- [TASK DETAILS]:
For the string "using", work out how many lines of the data contain it and give that number with nothing added.

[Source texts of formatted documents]
.....
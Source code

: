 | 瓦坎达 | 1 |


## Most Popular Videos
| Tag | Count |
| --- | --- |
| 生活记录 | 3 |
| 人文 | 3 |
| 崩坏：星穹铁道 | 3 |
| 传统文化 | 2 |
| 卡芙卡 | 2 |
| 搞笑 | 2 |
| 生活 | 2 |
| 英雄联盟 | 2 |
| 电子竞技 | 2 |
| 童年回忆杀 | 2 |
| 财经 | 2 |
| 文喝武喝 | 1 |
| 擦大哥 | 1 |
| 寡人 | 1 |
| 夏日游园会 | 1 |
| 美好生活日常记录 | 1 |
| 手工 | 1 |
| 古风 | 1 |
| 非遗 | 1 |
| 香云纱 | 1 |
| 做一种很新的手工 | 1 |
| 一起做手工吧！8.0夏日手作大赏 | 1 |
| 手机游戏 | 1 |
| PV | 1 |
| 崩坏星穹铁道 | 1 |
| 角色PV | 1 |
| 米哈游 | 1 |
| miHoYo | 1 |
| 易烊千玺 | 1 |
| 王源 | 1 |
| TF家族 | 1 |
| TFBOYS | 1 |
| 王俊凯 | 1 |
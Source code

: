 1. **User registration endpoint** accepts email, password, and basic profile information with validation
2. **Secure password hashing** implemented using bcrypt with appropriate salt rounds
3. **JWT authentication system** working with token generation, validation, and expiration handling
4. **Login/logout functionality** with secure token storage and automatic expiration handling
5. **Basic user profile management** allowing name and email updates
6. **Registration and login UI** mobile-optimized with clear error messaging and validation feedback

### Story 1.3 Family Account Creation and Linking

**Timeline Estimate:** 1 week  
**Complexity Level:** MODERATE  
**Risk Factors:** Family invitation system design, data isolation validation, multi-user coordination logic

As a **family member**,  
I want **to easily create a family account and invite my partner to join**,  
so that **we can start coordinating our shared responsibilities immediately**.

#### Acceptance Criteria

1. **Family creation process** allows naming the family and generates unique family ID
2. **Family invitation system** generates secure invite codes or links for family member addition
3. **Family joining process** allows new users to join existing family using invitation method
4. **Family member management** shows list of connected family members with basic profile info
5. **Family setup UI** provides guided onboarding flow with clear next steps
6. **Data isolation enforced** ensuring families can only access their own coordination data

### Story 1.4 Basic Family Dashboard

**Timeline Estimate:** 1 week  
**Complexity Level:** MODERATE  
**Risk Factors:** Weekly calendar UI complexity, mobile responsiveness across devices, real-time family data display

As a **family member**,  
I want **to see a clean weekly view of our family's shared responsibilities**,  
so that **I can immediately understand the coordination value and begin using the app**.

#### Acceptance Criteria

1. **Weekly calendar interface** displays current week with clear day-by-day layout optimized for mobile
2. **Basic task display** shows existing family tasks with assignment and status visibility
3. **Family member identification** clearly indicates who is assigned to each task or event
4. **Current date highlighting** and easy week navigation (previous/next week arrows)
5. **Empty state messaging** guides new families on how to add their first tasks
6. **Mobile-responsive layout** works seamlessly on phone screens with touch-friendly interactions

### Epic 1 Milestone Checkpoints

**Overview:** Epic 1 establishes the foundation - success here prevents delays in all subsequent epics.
.....
- [SOLUTION FOR THIS TASK]:
3